L’indice di liquidità: la sostenibilità nel calcio non è più una semplice opzione
(di Marcel Andrè Vulpis) – Il tema della sostenibilità del calcio è sempre più nell’agenda, presente e futura, di tutti i club coinvolti nel sistema professionistico italiano. Nel biennio 2018/20 il margine operativo lordo della serie A (misura la capacità o meno di realizzare margini di guadagno) è sceso del 31%, fino ad arrivare alla soglia critica del 40% se si analizza anche la stagione sportiva 2017/18. Più in generale, la capacità di generare flussi di cassa da parte delle società, durante il periodo pandemico, è crollato di oltre 1/3. Un pericoloso segnale d’allarme che ha convinto i vertici della FIGC a presentare l’indice di liquidità come parametro vincolante per l’iscrizione al prossimo campionato.
Questo indicatore serve, soprattutto, a determinare l’eventuale carenza finanziaria di una società e si calcola considerando il rapporto tra “attività correnti” e “passività correnti”. Di fatto è un termometro, nel breve periodo, dello stato di salute di una realtà calcistica, perchè analizza la capacità di quest’ultima di riuscire a rispettare i propri impegni finanziari.
Se, ad esempio, l’indice è pari allo 0,5 (come approvato ieri dal consiglio federale per i club della massima serie) i ricavi societari dovranno coprire almeno il 50% delle spese correnti (per le società di serie B e Lega Pro si sale fino allo 0,7).
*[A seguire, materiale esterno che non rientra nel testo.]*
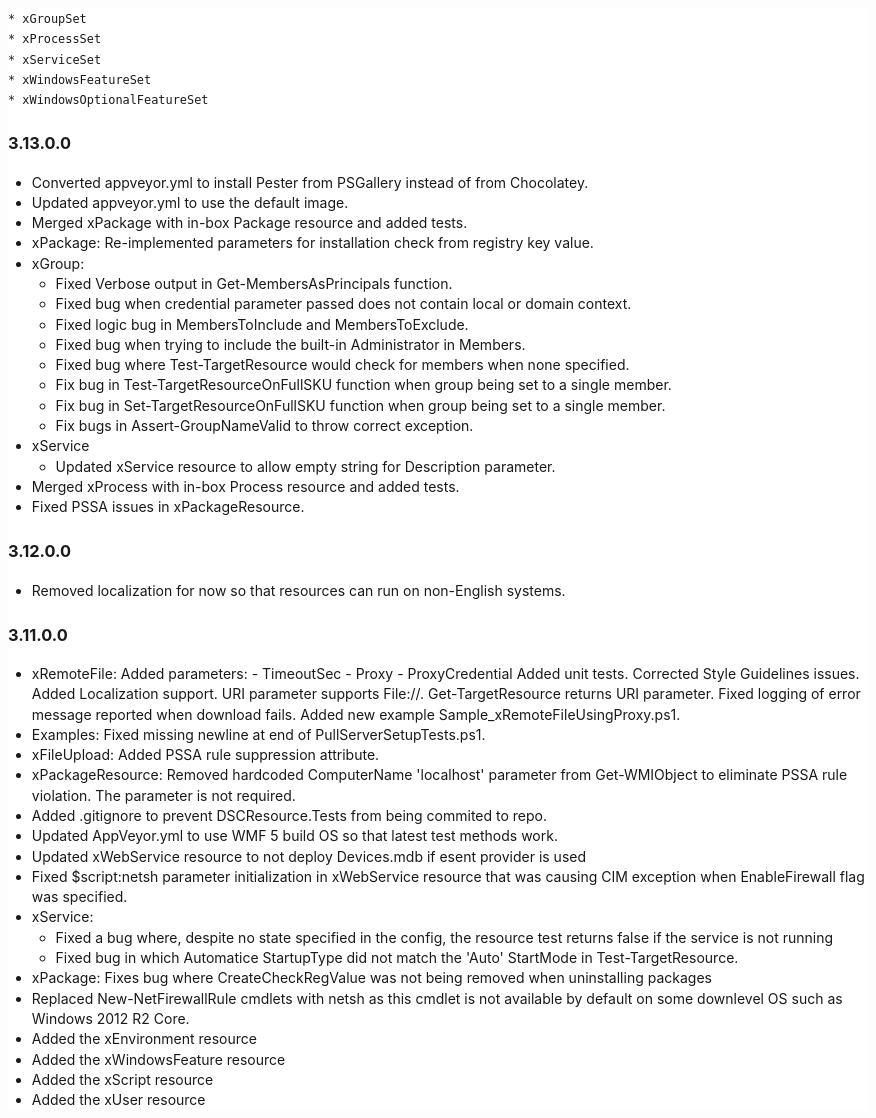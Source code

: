    * xGroupSet
    * xProcessSet
    * xServiceSet
    * xWindowsFeatureSet
    * xWindowsOptionalFeatureSet

### 3.13.0.0

* Converted appveyor.yml to install Pester from PSGallery instead of from Chocolatey.
* Updated appveyor.yml to use the default image.
* Merged xPackage with in-box Package resource and added tests.
* xPackage: Re-implemented parameters for installation check from registry key value.
* xGroup:
    * Fixed Verbose output in Get-MembersAsPrincipals function.
    * Fixed bug when credential parameter passed does not contain local or domain context.
    * Fixed logic bug in MembersToInclude and MembersToExclude.
    * Fixed bug when trying to include the built-in Administrator in Members.
    * Fixed bug where Test-TargetResource would check for members when none specified.
    * Fix bug in Test-TargetResourceOnFullSKU function when group being set to a single member.
    * Fix bug in Set-TargetResourceOnFullSKU function when group being set to a single member.
    * Fix bugs in Assert-GroupNameValid to throw correct exception.
* xService
    * Updated xService resource to allow empty string for Description parameter.
* Merged xProcess with in-box Process resource and added tests.
* Fixed PSSA issues in xPackageResource.

### 3.12.0.0

* Removed localization for now so that resources can run on non-English systems.

### 3.11.0.0

* xRemoteFile: Added parameters:
                - TimeoutSec
                - Proxy
                - ProxyCredential
               Added unit tests.
               Corrected Style Guidelines issues.
               Added Localization support.
               URI parameter supports File://.
               Get-TargetResource returns URI parameter.
               Fixed logging of error message reported when download fails.
               Added new example Sample_xRemoteFileUsingProxy.ps1.
* Examples: Fixed missing newline at end of PullServerSetupTests.ps1.
* xFileUpload: Added PSSA rule suppression attribute.
* xPackageResource: Removed hardcoded ComputerName 'localhost' parameter from Get-WMIObject to eliminate PSSA rule violation. The parameter is not required.
* Added .gitignore to prevent DSCResource.Tests from being commited to repo.
* Updated AppVeyor.yml to use WMF 5 build OS so that latest test methods work.
* Updated xWebService resource to not deploy Devices.mdb if esent provider is used
* Fixed $script:netsh parameter initialization in xWebService resource that was causing CIM exception when EnableFirewall flag was specified.
* xService:
    - Fixed a bug where, despite no state specified in the config, the resource test returns false if the service is not running
    - Fixed bug in which Automatice StartupType did not match the 'Auto' StartMode in Test-TargetResource.
* xPackage: Fixes bug where CreateCheckRegValue was not being removed when uninstalling packages
* Replaced New-NetFirewallRule cmdlets with netsh as this cmdlet is not available by default on some downlevel OS such as Windows 2012 R2 Core.
* Added the xEnvironment resource
* Added the xWindowsFeature resource
* Added the xScript resource
* Added the xUser resource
Logico, quindi, che le società della prima divisione abbiano spinto, fino all’ultimo, per abbassare questa soglia (provando ad arrivare fino allo 0,4), perché avrebbero avuto maggiori spazi dimanovra nel rapporto tra attivo e passivo.
Nella realtà gli indici di controllo, da sempre sotto l’egida della Co.Vi.So.C. (organo di vigilanza sulle società dicalcio professionistiche), sono tre. Accanto infatti all’indicatore di liquidità troviamo quello d’indebitamento(calcolato attraverso il rapporto tra i debiti e i ricavi), oltre a quello collegato al costo del lavoro allargato. In quest’ultimo caso l’indice analizza il rapporto tra costo del lavoro e le entrate societarie.
Nello scorso mese di novembre il valore dell’indice di liquidità era stato fissato (per la stagione in corso) nella misura dello 0,6, andando così a rivedere la percentuale fissata nei campionati precedenti: ovvero 0,7 per il 2019/20 e 0,8 per il 2020/21. E’ probabile che, entro il prossimo quadriennio, si arrivi ad un valore pari all’1%, per garantire quel perfetto bilanciamento tra costi e ricavi, che tutti i principali organismi di governo del calcio auspicano da tempo, preoccupati per le spese gestionali delle società, nonostante l’emergenza sanitaria e i pressanti inviti all’austerity.
Questo nuovo parametro di liquidità non sarà vincolante solo in fase di operazioni di calciomercato, ma anche per l’iscrizione al campionato (nell’ambito delle norme previste per le “licenze nazionali”). L’intervento che si richiederà agli azionisti sarà assolutamente preventivo e sono quattro le soluzioni che potranno essere attivate per raggiungere il valore dello 0,5. Tra questi, i versamenti in conto futuro (in sede di aumento di capitale), i finanziamenti postergati e infruttiferi dei soci stessi, l’aumento di capitale integralmente sottoscritto e versato (da effettuarsi esclusivamente in denaro) o ancora i versamenti in conto copertura perdite. Nel futuro inoltre assisteremo ad operazioni di calciomercato, con cessioni in grado di bilanciare gli acquisti, ma l’effetto sarà più di natura finanziaria che a livello sportivo.
Un ulteriore spunto di riflessione arriva dalla Spagna, dove LaLiga, oltre ad aver introdotto una versione “domestica” del fair play finanziario, vi ha affiancato un salary cap (un vero e proprio limite di costo della rosa sportiva) per provare a governare le spese dei club. Un modello da monitorare, nei prossimi mesi, per valutarne gli eventuali effetti positivi sui conti societari.